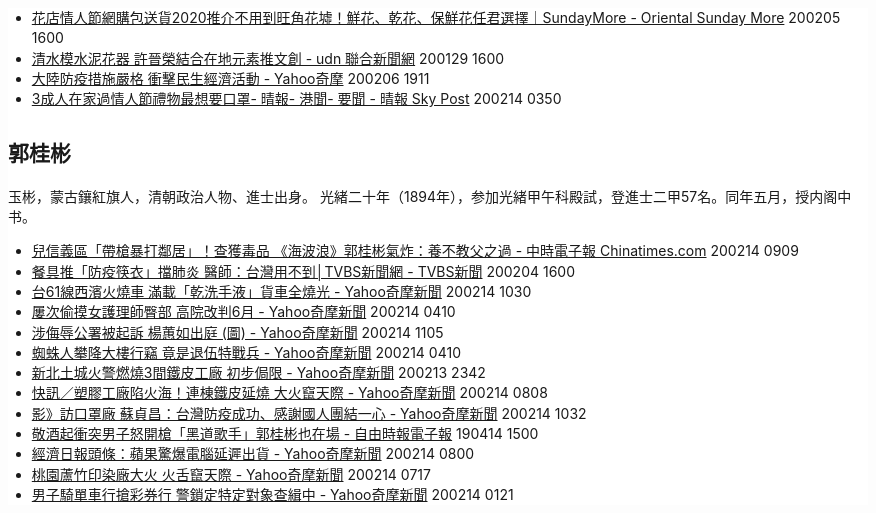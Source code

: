 - [花店情人節網購包送貨2020推介不用到旺角花墟！鮮花、乾花、保鮮花任君選擇｜SundayMore - Oriental Sunday More](https://www.sundaymore.com/762682/shopping/shopping-news-events/%E8%8A%B1%E5%BA%97-%E9%A6%99%E6%B8%AF%E6%8E%A8%E4%BB%8B-%E6%83%85%E4%BA%BA%E7%AF%80%E9%AE%AE%E8%8A%B1%E4%B9%BE%E8%8A%B1-%E6%97%BA%E8%A7%92%E8%8A%B1%E5%A2%9F-%E7%B6%B2%E8%B3%BC%E9%80%81%E8%B2%A8/ "花店情人節網購包送貨2020推介不用到旺角花墟！鮮花、乾花、保鮮花任君選擇｜SundayMore - Oriental Sunday More") 200205 1600
- [清水模水泥花器 許晉榮結合在地元素推文創 - udn 聯合新聞網](https://udn.com/news/story/7323/4309560 "清水模水泥花器 許晉榮結合在地元素推文創 - udn 聯合新聞網") 200129 1600
- [大陸防疫措施嚴格 衝擊民生經濟活動 - Yahoo奇摩](https://tw.mobi.yahoo.com/news/%E5%A4%A7%E9%99%B8%E9%98%B2%E7%96%AB%E6%8E%AA%E6%96%BD%E5%9A%B4%E6%A0%BC-%E8%A1%9D%E6%93%8A%E6%B0%91%E7%94%9F%E7%B6%93%E6%BF%9F%E6%B4%BB%E5%8B%95-074235699.html "大陸防疫措施嚴格 衝擊民生經濟活動 - Yahoo奇摩") 200206 1911
- [3成人在家過情人節禮物最想要口罩- 晴報- 港聞- 要聞 - 晴報 Sky Post](https://skypost.ulifestyle.com.hk/article/2564163/3%E6%88%90%E4%BA%BA%E5%9C%A8%E5%AE%B6%E9%81%8E%E6%83%85%E4%BA%BA%E7%AF%80%20%E7%A6%AE%E7%89%A9%E6%9C%80%E6%83%B3%E8%A6%81%E5%8F%A3%E7%BD%A9 "3成人在家過情人節禮物最想要口罩- 晴報- 港聞- 要聞 - 晴報 Sky Post") 200214 0350

## 郭桂彬

玉彬，蒙古鑲紅旗人，清朝政治人物、進士出身。
光緒二十年（1894年），参加光緒甲午科殿試，登進士二甲57名。同年五月，授内阁中书。
- [兒信義區「帶槍暴打鄰居」！查獲毒品 《海波浪》郭桂彬氣炸：養不教父之過 - 中時電子報 Chinatimes.com](https://www.chinatimes.com/realtimenews/20200214001379-260402 "兒信義區「帶槍暴打鄰居」！查獲毒品 《海波浪》郭桂彬氣炸：養不教父之過 - 中時電子報 Chinatimes.com") 200214 0909
- [餐具推「防疫筷衣」擋肺炎 醫師：台灣用不到│TVBS新聞網 - TVBS新聞](https://news.tvbs.com.tw/life/1271649 "餐具推「防疫筷衣」擋肺炎 醫師：台灣用不到│TVBS新聞網 - TVBS新聞") 200204 1600
- [台61線西濱火燒車 滿載「乾洗手液」貨車全燒光 - Yahoo奇摩新聞](https://tw.news.yahoo.com/video/%E5%8F%B061%E7%B7%9A%E8%A5%BF%E6%BF%B1%E7%81%AB%E7%87%92%E8%BB%8A-%E6%BB%BF%E8%BC%89-%E4%B9%BE%E6%B4%97%E6%89%8B%E6%B6%B2-%E8%B2%A8%E8%BB%8A%E5%85%A8%E7%87%92%E5%85%89-021100013.html "台61線西濱火燒車 滿載「乾洗手液」貨車全燒光 - Yahoo奇摩新聞") 200214 1030
- [屢次偷摸女護理師臀部 高院改判6月 - Yahoo奇摩新聞](https://tw.news.yahoo.com/%E5%B1%A2%E6%AC%A1%E5%81%B7%E6%91%B8%E5%A5%B3%E8%AD%B7%E7%90%86%E5%B8%AB%E8%87%80%E9%83%A8-%E9%AB%98%E9%99%A2%E6%94%B9%E5%88%A46%E6%9C%88-201016028.html "屢次偷摸女護理師臀部 高院改判6月 - Yahoo奇摩新聞") 200214 0410
- [涉侮辱公署被起訴 楊蕙如出庭 (圖) - Yahoo奇摩新聞](https://tw.news.yahoo.com/%E6%B6%89%E4%BE%AE%E8%BE%B1%E5%85%AC%E7%BD%B2%E8%A2%AB%E8%B5%B7%E8%A8%B4-%E6%A5%8A%E8%95%99%E5%A6%82%E5%87%BA%E5%BA%AD-%E5%9C%96-030548329.html "涉侮辱公署被起訴 楊蕙如出庭 (圖) - Yahoo奇摩新聞") 200214 1105
- [蜘蛛人攀降大樓行竊 竟是退伍特戰兵 - Yahoo奇摩新聞](https://tw.news.yahoo.com/%E8%9C%98%E8%9B%9B%E4%BA%BA%E6%94%80%E9%99%8D%E5%A4%A7%E6%A8%93%E8%A1%8C%E7%AB%8A-%E7%AB%9F%E6%98%AF%E9%80%80%E4%BC%8D%E7%89%B9%E6%88%B0%E5%85%B5-201016701.html "蜘蛛人攀降大樓行竊 竟是退伍特戰兵 - Yahoo奇摩新聞") 200214 0410
- [新北土城火警燃燒3間鐵皮工廠 初步侷限 - Yahoo奇摩新聞](https://tw.news.yahoo.com/%E6%96%B0%E5%8C%97%E5%9C%9F%E5%9F%8E%E7%81%AB%E8%AD%A6%E7%87%83%E7%87%923%E9%96%93%E9%90%B5%E7%9A%AE%E5%B7%A5%E5%BB%A0-%E5%88%9D%E6%AD%A5%E4%BE%B7%E9%99%90-154224924.html "新北土城火警燃燒3間鐵皮工廠 初步侷限 - Yahoo奇摩新聞") 200213 2342
- [快訊／塑膠工廠陷火海！連棟鐵皮延燒 大火竄天際 - Yahoo奇摩新聞](https://tw.news.yahoo.com/%E5%BF%AB%E8%A8%8A-%E5%A1%91%E8%86%A0%E5%B7%A5%E5%BB%A0%E9%99%B7%E7%81%AB%E6%B5%B7-%E9%80%A3%E6%A3%9F%E9%90%B5%E7%9A%AE%E5%BB%B6%E7%87%92-%E5%A4%A7%E7%81%AB%E7%AB%84%E5%A4%A9%E9%9A%9B-152528227.html "快訊／塑膠工廠陷火海！連棟鐵皮延燒 大火竄天際 - Yahoo奇摩新聞") 200214 0808
- [影》訪口罩廠 蘇貞昌：台灣防疫成功、感謝國人團結一心 - Yahoo奇摩新聞](https://tw.news.yahoo.com/%E5%BD%B1-%E8%A8%AA%E5%8F%A3%E7%BD%A9%E5%BB%A0-%E8%98%87%E8%B2%9E%E6%98%8C-%E5%8F%B0%E7%81%A3%E9%98%B2%E7%96%AB%E6%88%90%E5%8A%9F-%E6%84%9F%E8%AC%9D%E5%9C%8B%E4%BA%BA%E5%9C%98%E7%B5%90-023220653.html "影》訪口罩廠 蘇貞昌：台灣防疫成功、感謝國人團結一心 - Yahoo奇摩新聞") 200214 1032
- [敬酒起衝突男子怒開槍「黑道歌手」郭桂彬也在場 - 自由時報電子報](https://news.ltn.com.tw/news/society/breakingnews/2758654 "敬酒起衝突男子怒開槍「黑道歌手」郭桂彬也在場 - 自由時報電子報") 190414 1500
- [經濟日報頭條：蘋果驚爆電腦延遲出貨 - Yahoo奇摩新聞](https://tw.news.yahoo.com/%E7%B6%93%E6%BF%9F%E6%97%A5%E5%A0%B1%E9%A0%AD%E6%A2%9D-%E8%98%8B%E6%9E%9C%E9%A9%9A%E7%88%86%E9%9B%BB%E8%85%A6%E5%BB%B6%E9%81%B2%E5%87%BA%E8%B2%A8-000027818.html "經濟日報頭條：蘋果驚爆電腦延遲出貨 - Yahoo奇摩新聞") 200214 0800
- [桃園蘆竹印染廠大火 火舌竄天際 - Yahoo奇摩新聞](https://tw.news.yahoo.com/%E6%A1%83%E5%9C%92%E8%98%86%E7%AB%B9%E5%8D%B0%E6%9F%93%E5%BB%A0%E5%A4%A7%E7%81%AB-%E7%81%AB%E8%88%8C%E7%AB%84%E5%A4%A9%E9%9A%9B-231727453.html "桃園蘆竹印染廠大火 火舌竄天際 - Yahoo奇摩新聞") 200214 0717
- [男子騎單車行搶彩券行 警鎖定特定對象查緝中 - Yahoo奇摩新聞](https://tw.news.yahoo.com/%E7%94%B7%E5%AD%90%E9%A8%8E%E5%96%AE%E8%BB%8A%E8%A1%8C%E6%90%B6%E5%BD%A9%E5%88%B8%E8%A1%8C-%E8%AD%A6%E9%8E%96%E5%AE%9A%E7%89%B9%E5%AE%9A%E5%B0%8D%E8%B1%A1%E6%9F%A5%E7%B7%9D%E4%B8%AD-172119654.html "男子騎單車行搶彩券行 警鎖定特定對象查緝中 - Yahoo奇摩新聞") 200214 0121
######
Task to carry out:
The listing above holds a line with "玉彬，蒙古鑲紅旗人，清朝政治人物、進士出身。" and a line with "- [餐具推「防疫筷衣」擋肺炎 醫師：台灣用不到│TVBS新聞網". Print the stretch from the first through the second, exactly and alone.

Written response:
玉彬，蒙古鑲紅旗人，清朝政治人物、進士出身。
光緒二十年（1894年），参加光緒甲午科殿試，登進士二甲57名。同年五月，授内阁中书。
- [兒信義區「帶槍暴打鄰居」！查獲毒品 《海波浪》郭桂彬氣炸：養不教父之過 - 中時電子報 Chinatimes.com](https://www.chinatimes.com/realtimenews/20200214001379-260402 "兒信義區「帶槍暴打鄰居」！查獲毒品 《海波浪》郭桂彬氣炸：養不教父之過 - 中時電子報 Chinatimes.com") 200214 0909
- [餐具推「防疫筷衣」擋肺炎 醫師：台灣用不到│TVBS新聞網 - TVBS新聞](https://news.tvbs.com.tw/life/1271649 "餐具推「防疫筷衣」擋肺炎 醫師：台灣用不到│TVBS新聞網 - TVBS新聞") 200204 1600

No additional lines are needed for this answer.